I am your business voice. I am your marriage.
"What's your proposal? To build the just city? I will.
I agree. Or is it the suicide pact, the romantic
Death? Very well, I accept, for
I am your choice, your decision. Yes, I am Spain."
Many have heard it on remote peninsulas,
On sleepy plains, in the aberrant fishermen's islands
Or the corrupt heart of the city.
Have heard and migrated like gulls or the seeds of a flower.
They clung like burrs to the long expresses that lurch
Through the unjust lands, through the night, through the alpine tunnel;
They floated over the oceans;
They walked the passes. All presented their lives.
On that arid square, that fragment nipped off from hot
Africa, soldered so crudely to inventive Europe;
On that tableland scored by rivers,
Our thoughts have bodies; the menacing shapes of our fever
Are precise and alive. For the fears which made us respond
To the medicine ad, and the brochure of winter cruises
Have become invading battalions;
And our faces, the institute-face, the chain-store, the ruin
Are projecting their greed as the firing squad and the bomb.

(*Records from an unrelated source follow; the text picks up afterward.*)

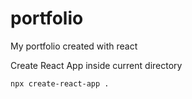 # portfolio
My portfolio created with react

Create React App inside current directory

```
npx create-react-app .

```

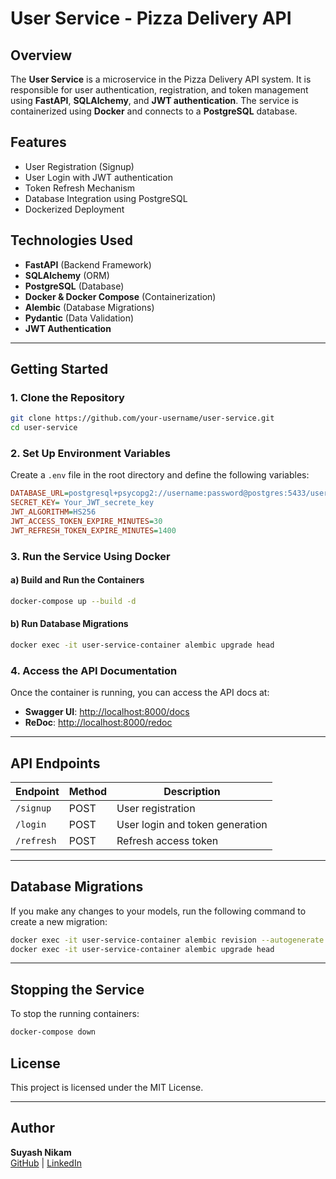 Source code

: # User Service - Pizza Delivery API

## Overview
The **User Service** is a microservice in the Pizza Delivery API system. It is responsible for user authentication, registration, and token management using **FastAPI**, **SQLAlchemy**, and **JWT authentication**. The service is containerized using **Docker** and connects to a **PostgreSQL** database.

## Features
- User Registration (Signup)
- User Login with JWT authentication
- Token Refresh Mechanism
- Database Integration using PostgreSQL
- Dockerized Deployment

## Technologies Used
- **FastAPI** (Backend Framework)
- **SQLAlchemy** (ORM)
- **PostgreSQL** (Database)
- **Docker & Docker Compose** (Containerization)
- **Alembic** (Database Migrations)
- **Pydantic** (Data Validation)
- **JWT Authentication**

---

## Getting Started
### 1. Clone the Repository
```bash
git clone https://github.com/your-username/user-service.git
cd user-service
```

### 2. Set Up Environment Variables
Create a `.env` file in the root directory and define the following variables:
```ini
DATABASE_URL=postgresql+psycopg2://username:password@postgres:5433/user_service
SECRET_KEY= Your_JWT_secrete_key
JWT_ALGORITHM=HS256
JWT_ACCESS_TOKEN_EXPIRE_MINUTES=30
JWT_REFRESH_TOKEN_EXPIRE_MINUTES=1400
```

### 3. Run the Service Using Docker
#### a) Build and Run the Containers
```bash
docker-compose up --build -d
```

#### b) Run Database Migrations
```bash
docker exec -it user-service-container alembic upgrade head
```

### 4. Access the API Documentation
Once the container is running, you can access the API docs at:
- **Swagger UI**: [http://localhost:8000/docs](http://localhost:8000/docs)
- **ReDoc**: [http://localhost:8000/redoc](http://localhost:8000/redoc)

---

## API Endpoints
| Endpoint              | Method | Description |
|----------------------|--------|-------------|
| `/signup`           | POST   | User registration |
| `/login`            | POST   | User login and token generation |
| `/refresh`          | POST   | Refresh access token |

---

## Database Migrations
If you make any changes to your models, run the following command to create a new migration:
```bash
docker exec -it user-service-container alembic revision --autogenerate -m "migration message"
docker exec -it user-service-container alembic upgrade head
```

---

## Stopping the Service
To stop the running containers:
```bash
docker-compose down
```

## License
This project is licensed under the MIT License.

---

## Author
**Suyash Nikam**  
[GitHub](https://github.com/suyashnikam) | [LinkedIn](https://www.linkedin.com/in/suyash-nikam/)

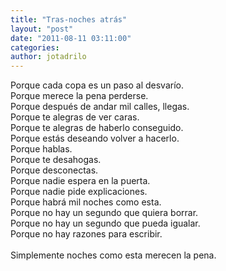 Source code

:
 ```yaml
---
title: "Tras-noches atrás"
layout: "post"
date: "2011-08-11 03:11:00"
categories: 
author: jotadrilo
---
```


<div class="css-full-post-content js-full-post-content">
Porque cada copa es un paso al desvarío.<br />Porque merece la pena perderse.<br />Porque después de andar mil calles, llegas.<br />Porque te alegras de ver caras.<br />Porque te alegras de haberlo conseguido.<br />Porque estás deseando volver a hacerlo.<br />Porque hablas.<br />Porque te desahogas.<br />Porque desconectas.<br />Porque nadie espera en la puerta.<br />Porque nadie pide explicaciones.<br />Porque habrá mil noches como esta.<br />Porque no hay un segundo que quiera borrar.<br />Porque no hay un segundo que pueda igualar.<br />Porque no hay razones para escribir.<br /><br />Simplemente noches como esta merecen la pena.
</div>
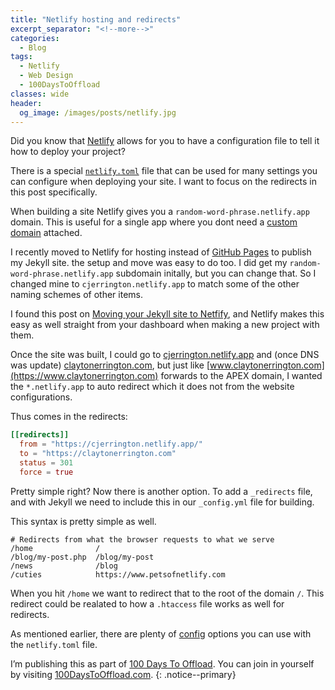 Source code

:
 ```yaml
---
title: "Netlify hosting and redirects"
excerpt_separator: "<!--more-->"
categories:
  - Blog
tags:
  - Netlify
  - Web Design
  - 100DaysToOffload
classes: wide
header:
  og_image: /images/posts/netlify.jpg
---
```


Did you know that [Netlify](https://netlify.com) allows for you to have a configuration file to tell it how to deploy your project? 

<!--more-->

There is a special [`netlify.toml`](https://docs.netlify.com/configure-builds/file-based-configuration/#sample-netlify-toml-file) file that can be used for many settings you can configure when deploying your site. I want to focus on the redirects in this post specifically. 

When building a site Netlify gives you a `random-word-phrase.netlify.app` domain. This is useful for a single app where you dont need a [custom domain](https://docs.netlify.com/domains-https/custom-domains/) attached. 

I recently moved to Netlify for hosting instead of [GitHub Pages](https://pages.github.com/) to publish my Jekyll site. the setup and move was easy to do too. I did get my `random-word-phrase.netlify.app` subdomain initally, but you can change that. So I changed mine to `cjerrington.netlify.app` to match some of the other naming schemes of other items. 

I found this post on [Moving your Jekyll site to Netfify](https://www.netlify.com/blog/2017/05/11/migrating-your-jekyll-site-to-netlify/), and Netlify makes this easy as well straight from your dashboard when making a new project with them. 

Once the site was built, I could go to [cjerrington.netlify.app](https://cjerrington.netlify.app) and (once DNS was update) [claytonerrington.com](https://claytonerrington.com), but just like [www.claytonerrington.com](https://www.claytonerrington.com) forwards to the APEX domain, I wanted the `*.netlify.app` to auto redirect which it does not from the website configurations. 

Thus comes in the redirects: 

```toml
[[redirects]]
  from = "https://cjerrington.netlify.app/"
  to = "https://claytonerrington.com"
  status = 301
  force = true
```

Pretty simple right? Now there is another option. To add a `_redirects` file, and with Jekyll we need to include this in our `_config.yml` file for building. 

This syntax is pretty simple as well. 

```text
# Redirects from what the browser requests to what we serve
/home              /
/blog/my-post.php  /blog/my-post
/news              /blog
/cuties            https://www.petsofnetlify.com
```

When you hit `/home` we want to redirect that to the root of the domain `/`. This redirect could be realated to how a `.htaccess` file works as well for redirects. 

As mentioned earlier, there are plenty of [config](https://docs.netlify.com/configure-builds/file-based-configuration/#sample-netlify-toml-file) options you can use with the `netlify.toml` file. 

I’m publishing this as part of [100 Days To Offload](/100DaysToOffload/). You can join in yourself by visiting [100DaysToOffload.com](https://100DaysToOffload.com).
{: .notice--primary}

Madrid is the heart. Our moments of tenderness blossom
As the ambulance and the sandbag;
Our hours of friendship into a people's army.
Tomorrow, perhaps the future. The research on fatigue
And the movements of packers; the gradual exploring of all the
Octaves of radiation;
Tomorrow the enlarging of consciousness by diet and breathing.
Tomorrow the rediscovery of romantic love,
The photographing of ravens; all the fun under
Liberty's masterful shadow;
Tomorrow the hour of the pageant-master and the musician,
The beautiful roar of the chorus under the dome;
Tomorrow the exchanging of tips on the breeding of terriers,
The eager election of chairmen
By the sudden forest of hands. But today the struggle.
Tomorrow for the young poets exploding like bombs,
The walks by the lake, the weeks of perfect communion;
Tomorrow the bicycle races
Through the suburbs on summer evenings. But to-day the struggle.
Today the deliberate increase in the chances of death,
The conscious acceptance of guilt in the necessary murder;
Today the expending of powers
On the flat ephemeral pamphlet and the boring meeting.
Today the makeshift consolations: the shared cigarette,
The cards in the candlelit barn, and the scraping concert,
The masculine jokes; today the
Fumbled and unsatisfactory embrace before hurting.
The stars are dead. The animals will not look.
We are left alone with our day, and the time is short, and
History to the defeated
May say Alas but cannot help or pardon.